Printed by W. McAlpine and J. Fleeming, A TABLE of Simple Interest at 6 per cent. for any Sum, from one Day to a Year, calculated to a Farthing. Haverhill, July 10, 1765. Boston, 1765.
Letterpress broadside, printed area 15 ¾”h x 17 ½”w on a ca. 17 ½”h x 21 ½”w sheet. Line of headline type surmounting “An explanation of the table” at upper left, followed by text in 25 columns, flanked by a typographical border. Minor foxing, soiling and staining; some wear along folds and at edges; and a few recent notes in pencil.
$3,500

A rare and surprisingly appealing broadside interest table printed by McAlpine and Fleeming in pre-Revolutionary Boston.

A close examination reveals that the broadside features in fact three tables in one, each enabling the user to calculate simple interest down to the nearest farthing. The table at left calculates the interest on loans up to £1000 with very short terms from 1 to 15 days; that at right on loans up to £1000 with terms from 1 to 12 months; and that at top right calculates monthly interest for small loans between 1 and 15 shillings.

The very existence of the broadside is interesting, as it points at two core features of economic life in Britain’s American Colonies, namely a lack of banks and frequent currency shortages, which together catalyzed widespread, informal lending by and to individuals at all levels of the economy. Many of the participants, either infrequent lenders or borrowers and/or uncomfortable with the math involved, would have welcomed a calculating tool such as this one. The sophistication (or lack thereof) of the intended audience is reflected in the elementary character of the “explanation”:

“Find your sum in the first column under £, and you have the interest thereof in the same line. But if it be in the table of days, and it cannot be found at one view, you must take it at two operations : for example, suppose I was to find the interest of any sum for 13 days, I add the 10 days the three days together, and it gives my desire.”

The broadside is datelined Haverhill, July 10, 1765, just weeks after news of the passage of the Stamp Act had arrived in the Colonies. The author is not named and, frustratingly, is identified only as “I” in the “explanation” at upper left.

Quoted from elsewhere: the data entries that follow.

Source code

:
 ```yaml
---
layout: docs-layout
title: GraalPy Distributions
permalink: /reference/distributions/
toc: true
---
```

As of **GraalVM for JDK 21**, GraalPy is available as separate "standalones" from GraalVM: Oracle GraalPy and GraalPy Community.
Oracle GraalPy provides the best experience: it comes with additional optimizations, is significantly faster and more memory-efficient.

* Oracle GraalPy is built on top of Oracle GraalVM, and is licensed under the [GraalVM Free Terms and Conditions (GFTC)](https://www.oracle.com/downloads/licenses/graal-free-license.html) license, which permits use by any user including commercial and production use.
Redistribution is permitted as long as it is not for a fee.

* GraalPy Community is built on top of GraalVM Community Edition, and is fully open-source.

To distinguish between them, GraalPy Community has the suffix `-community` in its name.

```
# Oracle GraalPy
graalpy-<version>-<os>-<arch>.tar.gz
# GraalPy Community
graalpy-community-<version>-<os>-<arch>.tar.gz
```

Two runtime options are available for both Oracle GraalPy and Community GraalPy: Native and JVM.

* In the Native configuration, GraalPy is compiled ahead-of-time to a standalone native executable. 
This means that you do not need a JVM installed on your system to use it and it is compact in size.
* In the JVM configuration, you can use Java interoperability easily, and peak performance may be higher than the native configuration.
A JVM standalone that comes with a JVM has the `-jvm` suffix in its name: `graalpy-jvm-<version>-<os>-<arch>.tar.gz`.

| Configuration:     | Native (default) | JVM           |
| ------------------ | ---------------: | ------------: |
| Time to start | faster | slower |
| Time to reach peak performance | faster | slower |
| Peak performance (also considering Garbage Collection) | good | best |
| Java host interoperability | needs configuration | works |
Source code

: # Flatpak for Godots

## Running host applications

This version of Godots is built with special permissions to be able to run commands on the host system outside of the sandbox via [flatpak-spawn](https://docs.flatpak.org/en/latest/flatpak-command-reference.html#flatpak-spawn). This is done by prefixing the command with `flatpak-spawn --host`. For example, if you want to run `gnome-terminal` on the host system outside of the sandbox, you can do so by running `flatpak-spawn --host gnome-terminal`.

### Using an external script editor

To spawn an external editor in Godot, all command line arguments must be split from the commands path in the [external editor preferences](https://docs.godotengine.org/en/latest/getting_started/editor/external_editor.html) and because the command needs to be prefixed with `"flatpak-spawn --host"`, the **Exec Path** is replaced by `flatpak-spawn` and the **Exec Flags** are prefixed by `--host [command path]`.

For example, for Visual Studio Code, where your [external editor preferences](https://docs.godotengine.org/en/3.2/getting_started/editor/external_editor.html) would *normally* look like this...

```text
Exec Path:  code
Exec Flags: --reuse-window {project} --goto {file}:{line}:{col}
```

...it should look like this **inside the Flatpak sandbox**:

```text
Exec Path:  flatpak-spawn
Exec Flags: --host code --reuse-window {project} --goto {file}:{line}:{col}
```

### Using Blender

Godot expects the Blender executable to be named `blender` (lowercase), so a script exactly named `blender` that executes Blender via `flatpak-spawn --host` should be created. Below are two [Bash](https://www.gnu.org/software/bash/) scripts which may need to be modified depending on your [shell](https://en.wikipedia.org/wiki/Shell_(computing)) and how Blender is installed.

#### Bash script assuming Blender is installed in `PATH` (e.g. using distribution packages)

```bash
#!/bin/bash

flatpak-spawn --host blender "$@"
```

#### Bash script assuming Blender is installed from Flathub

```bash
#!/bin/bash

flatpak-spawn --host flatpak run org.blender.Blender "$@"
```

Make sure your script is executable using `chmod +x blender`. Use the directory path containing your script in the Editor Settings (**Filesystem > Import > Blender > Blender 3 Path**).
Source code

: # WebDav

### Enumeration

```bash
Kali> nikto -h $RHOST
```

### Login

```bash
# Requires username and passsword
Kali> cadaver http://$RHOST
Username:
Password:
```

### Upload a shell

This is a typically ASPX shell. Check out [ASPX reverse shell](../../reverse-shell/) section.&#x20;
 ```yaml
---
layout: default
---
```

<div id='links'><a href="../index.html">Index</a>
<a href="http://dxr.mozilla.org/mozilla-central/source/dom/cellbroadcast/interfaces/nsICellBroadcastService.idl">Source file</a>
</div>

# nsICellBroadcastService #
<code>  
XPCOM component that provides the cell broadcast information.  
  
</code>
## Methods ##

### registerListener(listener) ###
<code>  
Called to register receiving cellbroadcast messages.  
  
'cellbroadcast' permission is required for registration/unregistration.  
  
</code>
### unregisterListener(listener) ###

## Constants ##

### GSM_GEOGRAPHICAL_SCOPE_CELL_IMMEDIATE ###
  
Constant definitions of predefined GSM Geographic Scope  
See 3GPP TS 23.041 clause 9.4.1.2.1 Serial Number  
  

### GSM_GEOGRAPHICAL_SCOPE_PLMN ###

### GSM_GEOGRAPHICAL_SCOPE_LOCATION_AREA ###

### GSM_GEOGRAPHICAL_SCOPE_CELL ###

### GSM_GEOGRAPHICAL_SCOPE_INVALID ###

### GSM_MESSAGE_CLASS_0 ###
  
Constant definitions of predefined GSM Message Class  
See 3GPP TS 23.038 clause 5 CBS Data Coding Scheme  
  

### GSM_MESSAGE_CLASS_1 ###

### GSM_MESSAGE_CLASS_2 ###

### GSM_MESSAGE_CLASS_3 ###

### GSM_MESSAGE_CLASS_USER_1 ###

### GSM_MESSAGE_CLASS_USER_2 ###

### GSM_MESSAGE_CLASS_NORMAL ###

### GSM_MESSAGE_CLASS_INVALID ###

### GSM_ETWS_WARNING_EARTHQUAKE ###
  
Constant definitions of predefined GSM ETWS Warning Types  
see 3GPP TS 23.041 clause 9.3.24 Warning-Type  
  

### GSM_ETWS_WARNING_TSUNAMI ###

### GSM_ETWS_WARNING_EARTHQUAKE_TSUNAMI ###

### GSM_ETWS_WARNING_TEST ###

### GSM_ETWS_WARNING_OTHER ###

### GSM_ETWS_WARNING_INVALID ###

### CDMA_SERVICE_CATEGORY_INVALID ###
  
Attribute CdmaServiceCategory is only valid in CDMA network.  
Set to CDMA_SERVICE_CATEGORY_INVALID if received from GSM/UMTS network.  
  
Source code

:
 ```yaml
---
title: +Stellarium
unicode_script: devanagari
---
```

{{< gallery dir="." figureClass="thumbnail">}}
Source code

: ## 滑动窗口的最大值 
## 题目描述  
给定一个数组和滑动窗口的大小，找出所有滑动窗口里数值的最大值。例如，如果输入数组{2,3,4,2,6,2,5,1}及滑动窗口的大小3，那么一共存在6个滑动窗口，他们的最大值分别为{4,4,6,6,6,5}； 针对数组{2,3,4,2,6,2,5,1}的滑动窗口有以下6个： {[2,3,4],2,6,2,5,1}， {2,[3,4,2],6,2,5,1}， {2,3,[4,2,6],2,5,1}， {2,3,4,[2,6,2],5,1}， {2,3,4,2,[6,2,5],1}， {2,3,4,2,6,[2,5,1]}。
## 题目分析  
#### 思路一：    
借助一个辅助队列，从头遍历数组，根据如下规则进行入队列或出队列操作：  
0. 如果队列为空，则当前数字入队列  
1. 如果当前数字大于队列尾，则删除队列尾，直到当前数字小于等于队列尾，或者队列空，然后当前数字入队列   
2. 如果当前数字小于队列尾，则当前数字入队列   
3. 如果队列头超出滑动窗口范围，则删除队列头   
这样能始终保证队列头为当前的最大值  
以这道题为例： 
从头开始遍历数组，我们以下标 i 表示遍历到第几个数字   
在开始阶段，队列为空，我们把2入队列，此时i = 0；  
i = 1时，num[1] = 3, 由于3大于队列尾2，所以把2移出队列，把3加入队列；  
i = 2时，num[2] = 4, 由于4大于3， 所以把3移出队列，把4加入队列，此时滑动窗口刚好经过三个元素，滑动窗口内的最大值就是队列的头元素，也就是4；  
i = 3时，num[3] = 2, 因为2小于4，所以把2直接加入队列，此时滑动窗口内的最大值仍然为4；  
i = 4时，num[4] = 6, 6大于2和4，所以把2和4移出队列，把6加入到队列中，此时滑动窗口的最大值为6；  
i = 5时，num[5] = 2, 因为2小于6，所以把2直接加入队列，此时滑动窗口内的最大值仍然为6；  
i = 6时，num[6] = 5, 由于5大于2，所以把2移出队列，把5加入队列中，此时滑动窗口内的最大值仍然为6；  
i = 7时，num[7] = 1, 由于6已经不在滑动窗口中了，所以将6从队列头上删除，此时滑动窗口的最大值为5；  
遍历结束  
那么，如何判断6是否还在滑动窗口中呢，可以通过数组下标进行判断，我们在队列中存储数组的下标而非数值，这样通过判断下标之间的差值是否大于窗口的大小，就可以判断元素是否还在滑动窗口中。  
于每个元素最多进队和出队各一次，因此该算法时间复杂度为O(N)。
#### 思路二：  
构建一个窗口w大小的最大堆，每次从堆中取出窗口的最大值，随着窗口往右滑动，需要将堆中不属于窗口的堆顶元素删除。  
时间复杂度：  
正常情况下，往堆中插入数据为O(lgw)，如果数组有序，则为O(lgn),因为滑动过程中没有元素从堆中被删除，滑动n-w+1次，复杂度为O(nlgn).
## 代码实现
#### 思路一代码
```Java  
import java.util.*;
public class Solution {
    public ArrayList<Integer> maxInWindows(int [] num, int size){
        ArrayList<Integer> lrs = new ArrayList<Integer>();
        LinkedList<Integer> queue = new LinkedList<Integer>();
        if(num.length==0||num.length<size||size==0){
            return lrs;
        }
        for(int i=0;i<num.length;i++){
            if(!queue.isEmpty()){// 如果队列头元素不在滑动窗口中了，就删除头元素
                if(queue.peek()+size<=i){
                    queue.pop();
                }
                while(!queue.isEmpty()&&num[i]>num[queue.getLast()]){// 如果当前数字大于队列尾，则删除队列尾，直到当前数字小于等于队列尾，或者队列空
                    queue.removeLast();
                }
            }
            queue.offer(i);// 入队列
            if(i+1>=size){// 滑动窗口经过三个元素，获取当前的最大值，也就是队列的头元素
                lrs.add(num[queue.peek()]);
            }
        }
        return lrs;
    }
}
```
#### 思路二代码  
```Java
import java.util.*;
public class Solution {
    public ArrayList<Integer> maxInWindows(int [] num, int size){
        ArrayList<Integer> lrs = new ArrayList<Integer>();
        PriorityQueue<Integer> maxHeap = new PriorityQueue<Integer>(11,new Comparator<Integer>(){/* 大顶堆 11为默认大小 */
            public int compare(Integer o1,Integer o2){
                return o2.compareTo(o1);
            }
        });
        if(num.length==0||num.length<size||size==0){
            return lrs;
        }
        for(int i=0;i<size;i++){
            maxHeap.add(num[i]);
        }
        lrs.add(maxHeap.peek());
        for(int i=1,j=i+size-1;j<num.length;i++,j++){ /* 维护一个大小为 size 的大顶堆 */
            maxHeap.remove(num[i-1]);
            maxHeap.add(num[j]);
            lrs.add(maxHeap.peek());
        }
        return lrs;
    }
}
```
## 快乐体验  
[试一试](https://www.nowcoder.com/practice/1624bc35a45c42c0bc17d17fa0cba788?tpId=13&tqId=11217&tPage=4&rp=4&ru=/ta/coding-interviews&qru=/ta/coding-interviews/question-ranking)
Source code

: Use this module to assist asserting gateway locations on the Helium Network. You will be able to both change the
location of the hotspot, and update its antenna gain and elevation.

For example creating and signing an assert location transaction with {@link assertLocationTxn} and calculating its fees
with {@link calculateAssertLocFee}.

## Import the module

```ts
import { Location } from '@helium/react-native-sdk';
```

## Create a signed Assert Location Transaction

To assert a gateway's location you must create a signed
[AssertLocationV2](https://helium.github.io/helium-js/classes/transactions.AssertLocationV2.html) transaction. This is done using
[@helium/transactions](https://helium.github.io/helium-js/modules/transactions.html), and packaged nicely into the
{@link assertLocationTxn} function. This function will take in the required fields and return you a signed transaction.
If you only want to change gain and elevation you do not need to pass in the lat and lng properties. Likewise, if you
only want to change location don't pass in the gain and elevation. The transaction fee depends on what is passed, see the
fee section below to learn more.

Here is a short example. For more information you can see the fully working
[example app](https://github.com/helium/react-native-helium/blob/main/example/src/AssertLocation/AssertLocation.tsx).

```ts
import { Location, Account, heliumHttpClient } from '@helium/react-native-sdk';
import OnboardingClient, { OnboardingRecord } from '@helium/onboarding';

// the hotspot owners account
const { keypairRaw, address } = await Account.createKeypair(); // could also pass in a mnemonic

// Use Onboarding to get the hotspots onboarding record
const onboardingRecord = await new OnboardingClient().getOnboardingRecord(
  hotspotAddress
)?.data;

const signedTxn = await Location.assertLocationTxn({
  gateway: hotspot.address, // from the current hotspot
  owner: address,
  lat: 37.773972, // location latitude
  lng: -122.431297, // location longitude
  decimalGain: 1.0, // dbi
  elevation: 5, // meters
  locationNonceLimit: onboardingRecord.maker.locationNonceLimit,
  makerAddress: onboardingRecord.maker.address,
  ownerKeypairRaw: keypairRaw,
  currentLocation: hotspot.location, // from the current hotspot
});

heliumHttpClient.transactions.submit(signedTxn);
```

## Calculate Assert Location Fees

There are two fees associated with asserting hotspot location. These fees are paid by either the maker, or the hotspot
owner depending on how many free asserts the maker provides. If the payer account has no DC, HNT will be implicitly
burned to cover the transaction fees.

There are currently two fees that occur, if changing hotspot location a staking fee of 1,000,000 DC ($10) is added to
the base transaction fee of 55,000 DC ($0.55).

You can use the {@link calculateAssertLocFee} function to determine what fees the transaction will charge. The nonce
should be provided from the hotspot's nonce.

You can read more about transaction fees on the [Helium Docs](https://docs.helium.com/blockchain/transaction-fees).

Printers William McAlpine and John Fleeming were immigrants from Scotland who from 1765-66 operated a short-lived partnership on Marlborough Street in Boston. In 1770 Fleeming later married Alice Church, sister of prominent Boston physician Benjamin Church. In August 1775 Fleeming was the intended recipient of an encoded letter from Church that instead fell into General Washington’s hands and revealed that he was spying for the British.

References
Bristol, Supplement to Charles Evans’ American bibliography, B2621. OCLC 5369506 lists holdings at the American Antiquarian Society and Library Company of Philadelphia only (Oct. 2020). Shipton, C.K. National index of American imprints through 1800, 41591. English Short Title Catalogue, W11034. Not in Ford, Broadsides, ballads, &c. printed in Massachusetts, or Karpinski, Bibliography of Mathematical Works Printing in America through 1850.